Christ in the Manger - a Christmas Communion Service

Sunday 21st Christmas Communion

Welcome

67 Once in Royal David’s City

Prayer and the Lord’s Prayer

Happy Christmas!

Lovely poster in the porch with Happy Christmas in lots and lots of different languages.

How many Christmas greetings can we put together.

Today we give a special greeting to George and Barbar Cullis who join us in Church Membership from Market Street Church, Baptist URC church in Nantwich – with greetings from Sue Moult the Church Secretary.

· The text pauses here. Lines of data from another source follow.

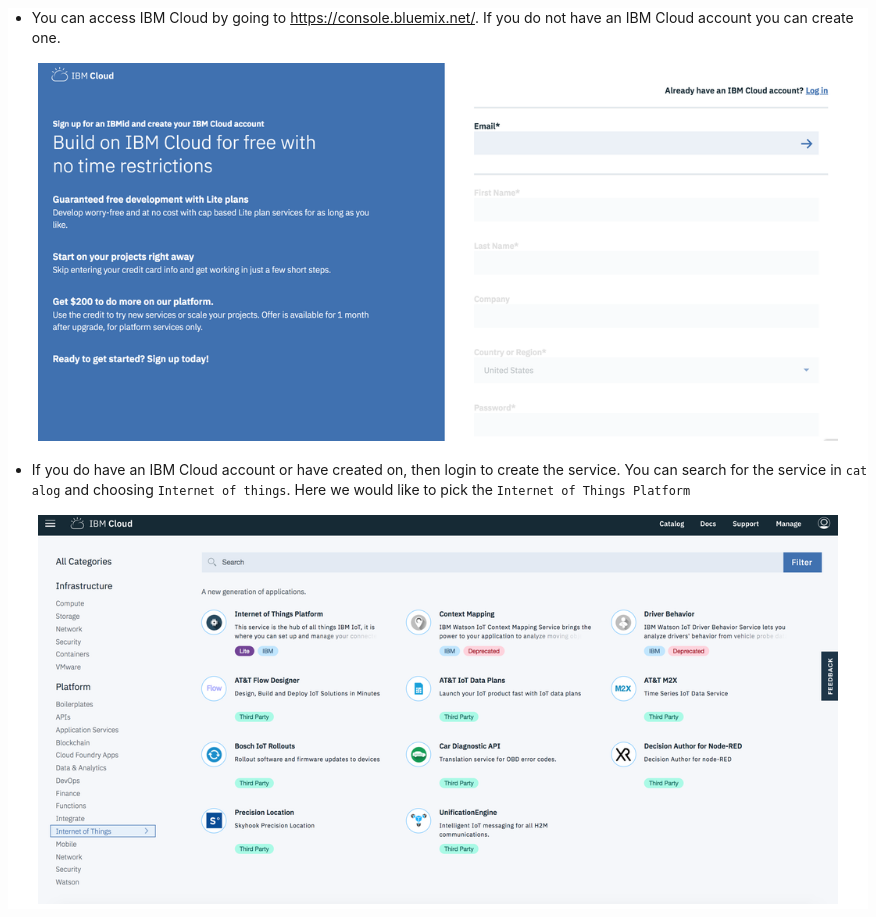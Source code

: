 * You can access IBM Cloud by going to https://console.bluemix.net/. If you do not have an IBM Cloud account you can create one.

<p align="center">
  <img width="800"  src="readme_images/register-ibm-cloud.png">
</p>

* If you do have an IBM Cloud account or have created on, then login to create the service.  You can search for the service in `catalog` and choosing `Internet of things`.  Here we would like to pick the `Internet of Things Platform`

<p align="center">
  <img width="800"  src="readme_images/catalog-iot-platform.png">
</p>
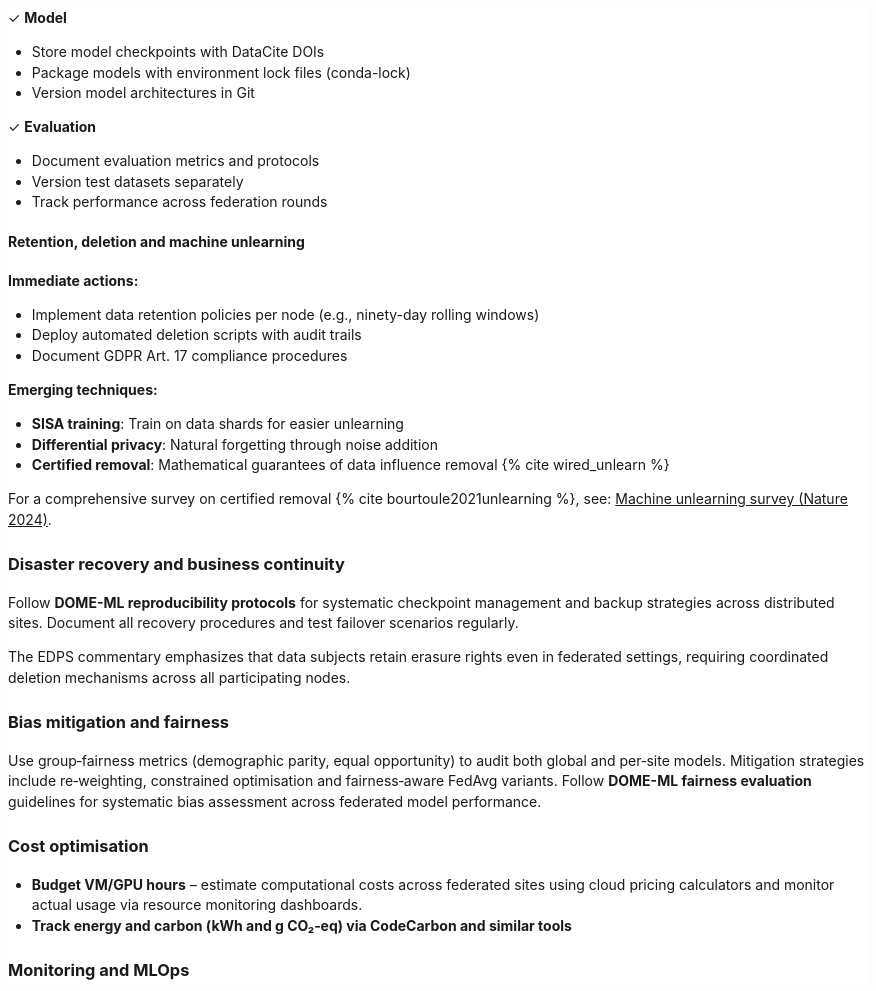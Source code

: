 ✓ **Model**

* Store model checkpoints with DataCite DOIs
* Package models with environment lock files (conda-lock)
* Version model architectures in Git

✓ **Evaluation**

* Document evaluation metrics and protocols
* Version test datasets separately
* Track performance across federation rounds

#### Retention, deletion and machine unlearning

**Immediate actions:**

* Implement data retention policies per node (e.g., ninety-day rolling windows)
* Deploy automated deletion scripts with audit trails
* Document GDPR Art. 17 compliance procedures

**Emerging techniques:**

* **SISA training**: Train on data shards for easier unlearning
* **Differential privacy**: Natural forgetting through noise addition
* **Certified removal**: Mathematical guarantees of data influence removal
  {% cite wired_unlearn %}

For a comprehensive survey on certified removal {% cite bourtoule2021unlearning %},
see: [Machine unlearning survey (Nature 2024)](https://www.nature.com/articles/s41598-024-51381-4).

### Disaster recovery and business continuity

Follow **DOME-ML reproducibility protocols** for systematic checkpoint
management and backup strategies across distributed sites. Document all
recovery procedures and test failover scenarios regularly.

The EDPS commentary emphasizes that data subjects retain erasure rights even
in federated settings, requiring coordinated deletion mechanisms across all
participating nodes.


### Bias mitigation and fairness

Use group‑fairness metrics (demographic parity, equal opportunity) to audit both
global and per‑site models.
Mitigation strategies include re‑weighting, constrained optimisation and
fairness‑aware FedAvg variants. Follow **DOME-ML fairness evaluation**
guidelines for systematic bias assessment across federated model performance.


### Cost optimisation

* **Budget VM/GPU hours** – estimate computational costs across federated sites
  using cloud pricing calculators and monitor actual usage via resource
  monitoring dashboards.
* **Track energy and carbon (kWh and g CO₂‑eq) via CodeCarbon and similar tools**
### Monitoring and MLOps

We welcome George and Barbara Cullis into Church Membership

Reading:  Hebrews 1:1-4 and 2:1

1In the past, God spoke to our ancestors many times and in many ways through the prophets,2but in these last days he has spoken to us through his Son. He is the one through whom God created the universe, the one whom God has chosen to possess all things at the end. 3He reflects the brightness of God's glory and is the exact likeness of God's own being, sustaining the universe with his powerful word. After achieving forgiveness for human sins, he sat down in heaven at the right-hand side of God, the Supreme Power.  That is why we must hold on all the more firmly to the truths we have heard, so that we will not be carried away.

News from around the world
– mission partners
Stefan and Birgit

Stefan has come over to Germany for a course and is with Marit spending Christmas with the family.   While Birgit, Simeon and Jacob are back in Rolandia, Southern Brazil where Stefan is lecturing in OT studies in one of Brazil’s biggest evangelical theological seminaries.  He has been teaching on a course in Germany – a student who will be returning back in the Sertao, a rural area in norther-eastern Brazil, antoerhs student works with Eastern European victims of human trafficking here in Germanyu. Another is a midwife in Paksitan, someone from Hamburg working with migrants and another from Japan.

Pretty lonely and isolated for them – as Birgit finishes the term teaching … and working in a drug rehabilitation centre –

Three gifts for the tree.

Another international link – Chiks –

News from Sue …



We light the fourth of our Advent candles … thinking of that world-wide family of the church we belong to …

Lighting the fourth candle

Hope – Peace – Love - Joy

Hy-Spirit Christmas song

Offering and Dedication
It’s party time for the younger children

What was missing from our Nativity?

Look at the picture –

Our Christmas nativity drew on the carol On a Starry Night – and it only tells the story of the shepherds.  So when we dressed up the youngsters there were only shepherds and angels – no wise men, no kings.

In part that’s traditional isn’t it?   The wise men came after the birth and are traditionally associated with Epiphany.

But … I hold light to that tradition … we’ve been singing We three kings quite lustily with youngsters from Belmont and from Pittville who joined us for their carol services.

Another way of looking at it is that we told the story of Chrsitmas from Luke’s Gospel – all about shepherds, nothing about Wise men, let alone Kings.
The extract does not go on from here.